Start of Block
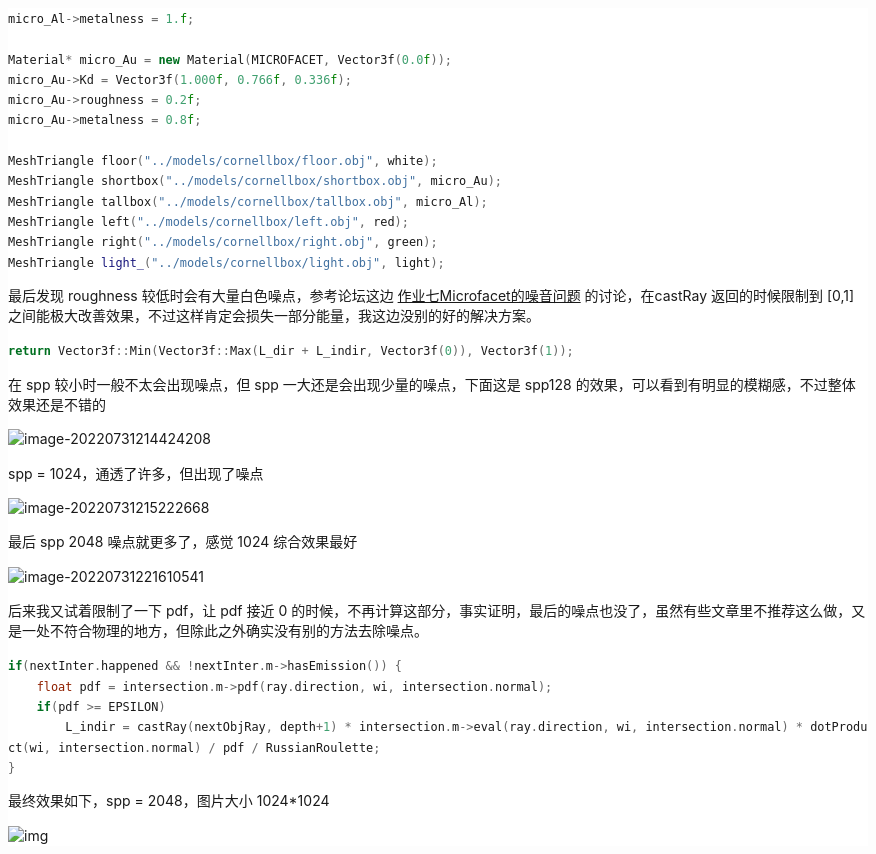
 ```cpp
micro_Al->metalness = 1.f;

Material* micro_Au = new Material(MICROFACET, Vector3f(0.0f));
micro_Au->Kd = Vector3f(1.000f, 0.766f, 0.336f);
micro_Au->roughness = 0.2f;
micro_Au->metalness = 0.8f;

MeshTriangle floor("../models/cornellbox/floor.obj", white);
MeshTriangle shortbox("../models/cornellbox/shortbox.obj", micro_Au);
MeshTriangle tallbox("../models/cornellbox/tallbox.obj", micro_Al);
MeshTriangle left("../models/cornellbox/left.obj", red);
MeshTriangle right("../models/cornellbox/right.obj", green);
MeshTriangle light_("../models/cornellbox/light.obj", light);
```

最后发现 roughness 较低时会有大量白色噪点，参考论坛这边 [作业七Microfacet的噪音问题](https://games-cn.org/forums/topic/zuoyeqimicrofacetdezaoyinwenti/) 的讨论，在castRay 返回的时候限制到 [0,1] 之间能极大改善效果，不过这样肯定会损失一部分能量，我这边没别的好的解决方案。

```cpp
return Vector3f::Min(Vector3f::Max(L_dir + L_indir, Vector3f(0)), Vector3f(1));
```

在 spp 较小时一般不太会出现噪点，但 spp 一大还是会出现少量的噪点，下面这是 spp128 的效果，可以看到有明显的模糊感，不过整体效果还是不错的

![image-20220731214424208](https://img.blueflame.org.cn/images/2022/07/31/62e6873b9fae5.png)

spp = 1024，通透了许多，但出现了噪点

![image-20220731215222668](https://img.blueflame.org.cn/images/2022/07/31/62e6891212f53.png)

最后 spp 2048 噪点就更多了，感觉 1024 综合效果最好

![image-20220731221610541](https://img.blueflame.org.cn/images/2022/07/31/62e68ea6491ad.png)

后来我又试着限制了一下 pdf，让 pdf 接近 0 的时候，不再计算这部分，事实证明，最后的噪点也没了，虽然有些文章里不推荐这么做，又是一处不符合物理的地方，但除此之外确实没有别的方法去除噪点。

```cpp
if(nextInter.happened && !nextInter.m->hasEmission()) {
    float pdf = intersection.m->pdf(ray.direction, wi, intersection.normal);
    if(pdf >= EPSILON)
        L_indir = castRay(nextObjRay, depth+1) * intersection.m->eval(ray.direction, wi, intersection.normal) * dotProduct(wi, intersection.normal) / pdf / RussianRoulette;
}
```

最终效果如下，spp = 2048，图片大小 1024*1024

![img](https://img.blueflame.org.cn/images/2022/08/01/62e6ad818d8c3.png)
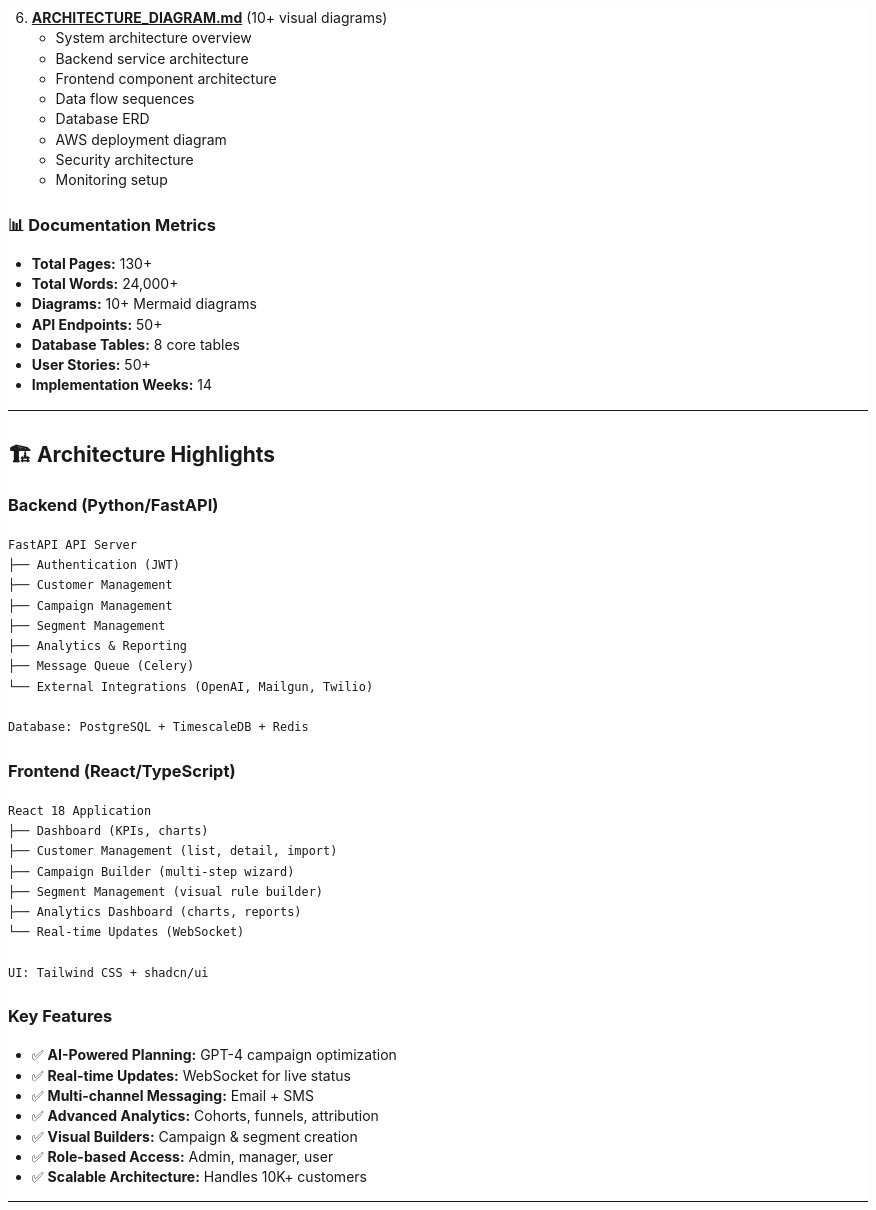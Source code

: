6. **[ARCHITECTURE_DIAGRAM.md](ARCHITECTURE_DIAGRAM.md)** (10+ visual diagrams)
   - System architecture overview
   - Backend service architecture
   - Frontend component architecture
   - Data flow sequences
   - Database ERD
   - AWS deployment diagram
   - Security architecture
   - Monitoring setup

### 📊 Documentation Metrics
- **Total Pages:** 130+
- **Total Words:** 24,000+
- **Diagrams:** 10+ Mermaid diagrams
- **API Endpoints:** 50+
- **Database Tables:** 8 core tables
- **User Stories:** 50+
- **Implementation Weeks:** 14

---

## 🏗️ Architecture Highlights

### Backend (Python/FastAPI)
```
FastAPI API Server
├── Authentication (JWT)
├── Customer Management
├── Campaign Management  
├── Segment Management
├── Analytics & Reporting
├── Message Queue (Celery)
└── External Integrations (OpenAI, Mailgun, Twilio)

Database: PostgreSQL + TimescaleDB + Redis
```

### Frontend (React/TypeScript)
```
React 18 Application
├── Dashboard (KPIs, charts)
├── Customer Management (list, detail, import)
├── Campaign Builder (multi-step wizard)
├── Segment Management (visual rule builder)
├── Analytics Dashboard (charts, reports)
└── Real-time Updates (WebSocket)

UI: Tailwind CSS + shadcn/ui
```

### Key Features
- ✅ **AI-Powered Planning:** GPT-4 campaign optimization
- ✅ **Real-time Updates:** WebSocket for live status
- ✅ **Multi-channel Messaging:** Email + SMS
- ✅ **Advanced Analytics:** Cohorts, funnels, attribution
- ✅ **Visual Builders:** Campaign & segment creation
- ✅ **Role-based Access:** Admin, manager, user
- ✅ **Scalable Architecture:** Handles 10K+ customers

---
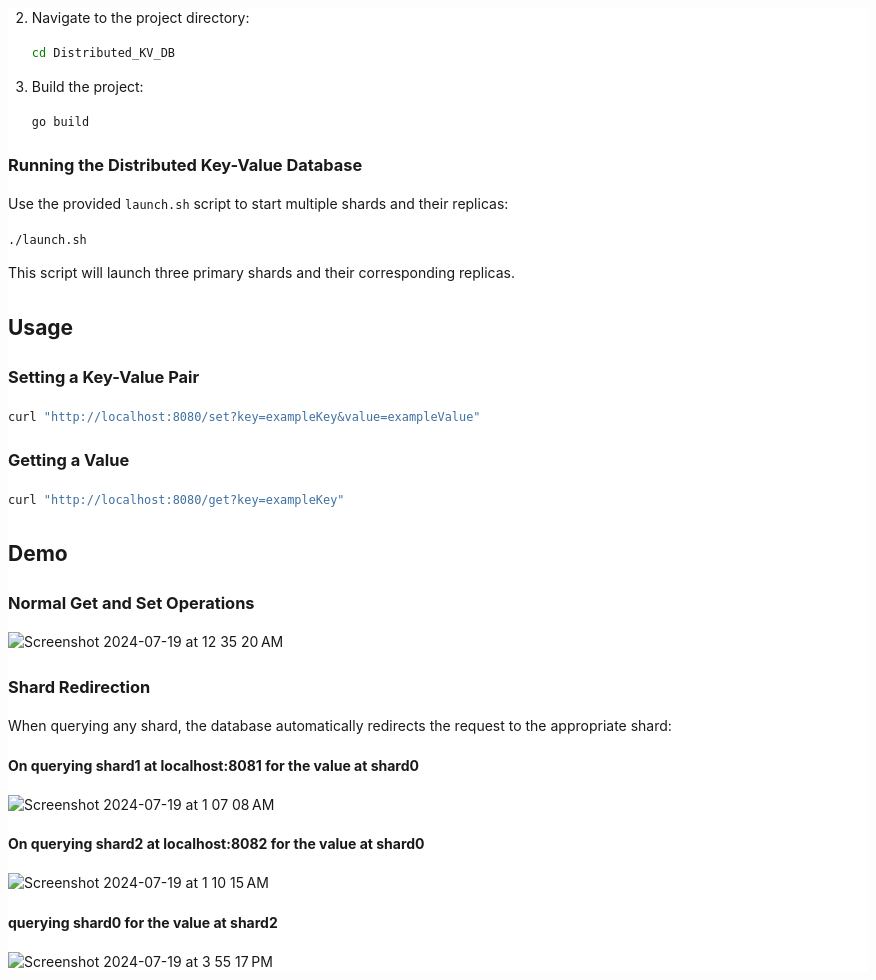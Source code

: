 2. Navigate to the project directory:
   ```sh
   cd Distributed_KV_DB
   ```

3. Build the project:
   ```sh
   go build
   ```

### Running the Distributed Key-Value Database

Use the provided `launch.sh` script to start multiple shards and their replicas:
```sh
./launch.sh
```
This script will launch three primary shards and their corresponding replicas.

## Usage

### Setting a Key-Value Pair
```sh
curl "http://localhost:8080/set?key=exampleKey&value=exampleValue"
```

### Getting a Value
```sh
curl "http://localhost:8080/get?key=exampleKey"
```

## Demo

### Normal Get and Set Operations
<img width="625" alt="Screenshot 2024-07-19 at 12 35 20 AM" src="https://github.com/user-attachments/assets/62a93b8a-e808-4513-b309-c3c5a4b81d7c">


### Shard Redirection
When querying any shard, the database automatically redirects the request to the appropriate shard:

#### On querying shard1 at localhost:8081 for the value at shard0
<img width="635" alt="Screenshot 2024-07-19 at 1 07 08 AM" src="https://github.com/user-attachments/assets/aa77de9c-62dd-412f-86bb-2b2a64b094ea">

#### On querying shard2 at localhost:8082 for the value at shard0
<img width="640" alt="Screenshot 2024-07-19 at 1 10 15 AM" src="https://github.com/user-attachments/assets/8e28c9e9-0223-47e6-ba85-bef318fef589">

#### querying shard0 for the value at shard2
<img width="628" alt="Screenshot 2024-07-19 at 3 55 17 PM" src="https://github.com/user-attachments/assets/a9bc8175-c5d0-482a-8b83-e2ce73c1295b">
End of Block
AIM OF THE EXERCISE → Your copy must reproduce the entries above in full, without their pictures.

WRITTEN RESPONSE →
 ```cpp
micro_Al->metalness = 1.f;

Material* micro_Au = new Material(MICROFACET, Vector3f(0.0f));
micro_Au->Kd = Vector3f(1.000f, 0.766f, 0.336f);
micro_Au->roughness = 0.2f;
micro_Au->metalness = 0.8f;

MeshTriangle floor("../models/cornellbox/floor.obj", white);
MeshTriangle shortbox("../models/cornellbox/shortbox.obj", micro_Au);
MeshTriangle tallbox("../models/cornellbox/tallbox.obj", micro_Al);
MeshTriangle left("../models/cornellbox/left.obj", red);
MeshTriangle right("../models/cornellbox/right.obj", green);
MeshTriangle light_("../models/cornellbox/light.obj", light);
```

最后发现 roughness 较低时会有大量白色噪点，参考论坛这边 [作业七Microfacet的噪音问题](https://games-cn.org/forums/topic/zuoyeqimicrofacetdezaoyinwenti/) 的讨论，在castRay 返回的时候限制到 [0,1] 之间能极大改善效果，不过这样肯定会损失一部分能量，我这边没别的好的解决方案。

```cpp
return Vector3f::Min(Vector3f::Max(L_dir + L_indir, Vector3f(0)), Vector3f(1));
```

在 spp 较小时一般不太会出现噪点，但 spp 一大还是会出现少量的噪点，下面这是 spp128 的效果，可以看到有明显的模糊感，不过整体效果还是不错的

![image-20220731214424208](https://img.blueflame.org.cn/images/2022/07/31/62e6873b9fae5.png)

spp = 1024，通透了许多，但出现了噪点

![image-20220731215222668](https://img.blueflame.org.cn/images/2022/07/31/62e6891212f53.png)

最后 spp 2048 噪点就更多了，感觉 1024 综合效果最好

![image-20220731221610541](https://img.blueflame.org.cn/images/2022/07/31/62e68ea6491ad.png)

后来我又试着限制了一下 pdf，让 pdf 接近 0 的时候，不再计算这部分，事实证明，最后的噪点也没了，虽然有些文章里不推荐这么做，又是一处不符合物理的地方，但除此之外确实没有别的方法去除噪点。

```cpp
if(nextInter.happened && !nextInter.m->hasEmission()) {
    float pdf = intersection.m->pdf(ray.direction, wi, intersection.normal);
    if(pdf >= EPSILON)
        L_indir = castRay(nextObjRay, depth+1) * intersection.m->eval(ray.direction, wi, intersection.normal) * dotProduct(wi, intersection.normal) / pdf / RussianRoulette;
}
```

最终效果如下，spp = 2048，图片大小 1024*1024

![img](https://img.blueflame.org.cn/images/2022/08/01/62e6ad818d8c3.png)
Source code

:6. **[ARCHITECTURE_DIAGRAM.md](ARCHITECTURE_DIAGRAM.md)** (10+ visual diagrams)
   - System architecture overview
   - Backend service architecture
   - Frontend component architecture
   - Data flow sequences
   - Database ERD
   - AWS deployment diagram
   - Security architecture
   - Monitoring setup

### 📊 Documentation Metrics
- **Total Pages:** 130+
- **Total Words:** 24,000+
- **Diagrams:** 10+ Mermaid diagrams
- **API Endpoints:** 50+
- **Database Tables:** 8 core tables
- **User Stories:** 50+
- **Implementation Weeks:** 14

---

## 🏗️ Architecture Highlights

### Backend (Python/FastAPI)
```
FastAPI API Server
├── Authentication (JWT)
├── Customer Management
├── Campaign Management  
├── Segment Management
├── Analytics & Reporting
├── Message Queue (Celery)
└── External Integrations (OpenAI, Mailgun, Twilio)

Database: PostgreSQL + TimescaleDB + Redis
```

### Frontend (React/TypeScript)
```
React 18 Application
├── Dashboard (KPIs, charts)
├── Customer Management (list, detail, import)
├── Campaign Builder (multi-step wizard)
├── Segment Management (visual rule builder)
├── Analytics Dashboard (charts, reports)
└── Real-time Updates (WebSocket)

UI: Tailwind CSS + shadcn/ui
```

### Key Features
- ✅ **AI-Powered Planning:** GPT-4 campaign optimization
- ✅ **Real-time Updates:** WebSocket for live status
- ✅ **Multi-channel Messaging:** Email + SMS
- ✅ **Advanced Analytics:** Cohorts, funnels, attribution
- ✅ **Visual Builders:** Campaign & segment creation
- ✅ **Role-based Access:** Admin, manager, user
- ✅ **Scalable Architecture:** Handles 10K+ customers

---
Source code

: 2. Navigate to the project directory:
   ```sh
   cd Distributed_KV_DB
   ```

3. Build the project:
   ```sh
   go build
   ```

### Running the Distributed Key-Value Database

Use the provided `launch.sh` script to start multiple shards and their replicas:
```sh
./launch.sh
```
This script will launch three primary shards and their corresponding replicas.

## Usage

### Setting a Key-Value Pair
```sh
curl "http://localhost:8080/set?key=exampleKey&value=exampleValue"
```

### Getting a Value
```sh
curl "http://localhost:8080/get?key=exampleKey"
```

## Demo

### Normal Get and Set Operations
<img width="625" alt="Screenshot 2024-07-19 at 12 35 20 AM" src="https://github.com/user-attachments/assets/62a93b8a-e808-4513-b309-c3c5a4b81d7c">


### Shard Redirection
When querying any shard, the database automatically redirects the request to the appropriate shard:

#### On querying shard1 at localhost:8081 for the value at shard0
<img width="635" alt="Screenshot 2024-07-19 at 1 07 08 AM" src="https://github.com/user-attachments/assets/aa77de9c-62dd-412f-86bb-2b2a64b094ea">

#### On querying shard2 at localhost:8082 for the value at shard0
<img width="640" alt="Screenshot 2024-07-19 at 1 10 15 AM" src="https://github.com/user-attachments/assets/8e28c9e9-0223-47e6-ba85-bef318fef589">

#### querying shard0 for the value at shard2
<img width="628" alt="Screenshot 2024-07-19 at 3 55 17 PM" src="https://github.com/user-attachments/assets/a9bc8175-c5d0-482a-8b83-e2ce73c1295b">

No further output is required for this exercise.